Any information would be gratefully received, before I have to put in a bid for nearly £7000!
Hi Nicola,
No experience of this kit I'm afraid. I did a small search on it, and it seems to be quoted in most of the abstracts I looked at so it's probably ok :) .
Given that £7000 is not such a lot for a piece of medical hardware, what do you estimate the difference the kit will make to outcomes?
Do you, for example, believe it will provide better outcome-determinant data than a Tekscan vertical loading gait analysis mat, or are you looking to use it to augment modalities already in place?
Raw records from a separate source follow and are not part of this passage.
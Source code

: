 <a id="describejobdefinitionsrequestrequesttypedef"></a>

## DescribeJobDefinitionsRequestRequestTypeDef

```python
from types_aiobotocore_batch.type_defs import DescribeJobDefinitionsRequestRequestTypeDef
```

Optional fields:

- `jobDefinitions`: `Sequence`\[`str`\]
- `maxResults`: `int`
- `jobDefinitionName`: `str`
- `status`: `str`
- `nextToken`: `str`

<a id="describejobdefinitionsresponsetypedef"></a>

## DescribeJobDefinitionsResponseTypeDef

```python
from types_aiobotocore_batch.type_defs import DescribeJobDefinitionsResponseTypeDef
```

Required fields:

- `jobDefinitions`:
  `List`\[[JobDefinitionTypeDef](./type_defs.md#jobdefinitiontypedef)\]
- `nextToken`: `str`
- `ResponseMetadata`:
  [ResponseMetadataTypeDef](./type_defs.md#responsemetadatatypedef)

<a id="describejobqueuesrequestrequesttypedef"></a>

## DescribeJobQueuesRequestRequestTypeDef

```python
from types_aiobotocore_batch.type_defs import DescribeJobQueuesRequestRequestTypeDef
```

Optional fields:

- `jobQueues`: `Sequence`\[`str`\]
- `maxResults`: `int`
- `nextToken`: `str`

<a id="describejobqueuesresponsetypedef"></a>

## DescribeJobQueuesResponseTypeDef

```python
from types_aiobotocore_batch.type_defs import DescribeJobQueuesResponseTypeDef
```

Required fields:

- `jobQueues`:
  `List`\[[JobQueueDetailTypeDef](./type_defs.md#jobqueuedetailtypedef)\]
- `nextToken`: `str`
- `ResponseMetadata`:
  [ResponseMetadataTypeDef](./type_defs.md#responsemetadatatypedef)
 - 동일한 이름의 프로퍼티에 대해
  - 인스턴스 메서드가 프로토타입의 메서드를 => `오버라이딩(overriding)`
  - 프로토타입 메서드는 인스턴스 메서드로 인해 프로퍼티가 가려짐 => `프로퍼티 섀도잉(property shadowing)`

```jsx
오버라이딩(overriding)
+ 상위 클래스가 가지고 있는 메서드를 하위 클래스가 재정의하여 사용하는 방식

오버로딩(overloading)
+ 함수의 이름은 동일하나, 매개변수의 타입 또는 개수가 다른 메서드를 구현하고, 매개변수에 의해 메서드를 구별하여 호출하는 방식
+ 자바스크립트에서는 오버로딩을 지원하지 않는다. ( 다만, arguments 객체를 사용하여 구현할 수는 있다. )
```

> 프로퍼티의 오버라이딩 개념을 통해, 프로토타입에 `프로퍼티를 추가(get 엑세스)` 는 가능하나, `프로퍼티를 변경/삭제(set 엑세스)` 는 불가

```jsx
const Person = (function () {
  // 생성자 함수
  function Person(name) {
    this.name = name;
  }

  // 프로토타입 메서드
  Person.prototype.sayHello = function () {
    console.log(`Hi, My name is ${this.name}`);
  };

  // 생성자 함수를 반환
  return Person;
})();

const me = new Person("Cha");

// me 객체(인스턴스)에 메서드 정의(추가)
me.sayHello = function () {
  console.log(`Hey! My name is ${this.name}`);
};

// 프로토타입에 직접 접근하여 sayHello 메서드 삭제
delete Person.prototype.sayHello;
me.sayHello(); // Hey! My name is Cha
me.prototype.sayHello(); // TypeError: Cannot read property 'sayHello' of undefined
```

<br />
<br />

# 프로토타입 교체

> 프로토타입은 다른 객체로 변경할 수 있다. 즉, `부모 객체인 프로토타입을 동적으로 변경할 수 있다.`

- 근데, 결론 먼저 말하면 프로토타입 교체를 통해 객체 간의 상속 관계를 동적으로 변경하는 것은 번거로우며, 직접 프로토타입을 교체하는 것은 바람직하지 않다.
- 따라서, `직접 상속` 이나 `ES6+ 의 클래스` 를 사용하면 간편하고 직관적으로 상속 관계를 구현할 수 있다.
Possibly I didn't explain myself properly - I was requesting information on the use of this technology with respect to determining the level of ischaemia in diabetic patients, via tissue oxygen perfusion, which would then help to determine healing potential, amputation level and results following vascular intervention, not with respect to muscle function (is this what you thought I meant?)
Either way, as there has been no response, I would suspect that not many people are using it!
And yes, it is relatively inexpensive, but not when you only have £6000 to spend!
Possibly I didn't explain myself properly - I was requesting information on the use of this technology with respect to determining the level of ischaemia in diabetic patients, via tissue oxygen perfusion, which would then help to determine healing potential, amputation level and results following vascular intervention, not with respect to muscle function (is this what you thought I meant?)
Hi Nicola,
I understood that, and looks like it was I who didn't explain myself clearly !
With small lumps of cash being available in our NHS one has, more than ever, to look for "best value".
I wonder(ed) how this equipment compares with force-plates, the use of which are reasonably well documented in the contexts of peripheral vascualr disease and diabetes(Cavanagh et al) when looking at elevated plantar pressures during ambulation?
Regards,
David
I recently attended a national meeting for the launch of the DRAFT SIGN guidelines on Diagnosis and Management of Peripheral Arterial Disease, available for comment via the web site www.sign.ac.uk
can I direct you to 3.3.6 Pulse Oximetry and 3.3.7 Near infra-red spectroscopy with attached references, which may make your decision clearer, I personally have no experience of TcPO2 meausurements but would be interested in what others have to say in non research areas.
regards
Sarann Macphee :p
With respect to load-bearing forces - I am purely thinking of TCPO2 with respect to ischaemia - no neuropathy involved - being lazy and on my way out to get a life - does the Cavanagh research refer to increased plantar forces with respect solely to iscahemia - no neuropathy?
I intend to use this tool only as an indicator of healing potential and anticipated amputation level.......blah, blah, blaaaaahhhh (I'm boring myself now)!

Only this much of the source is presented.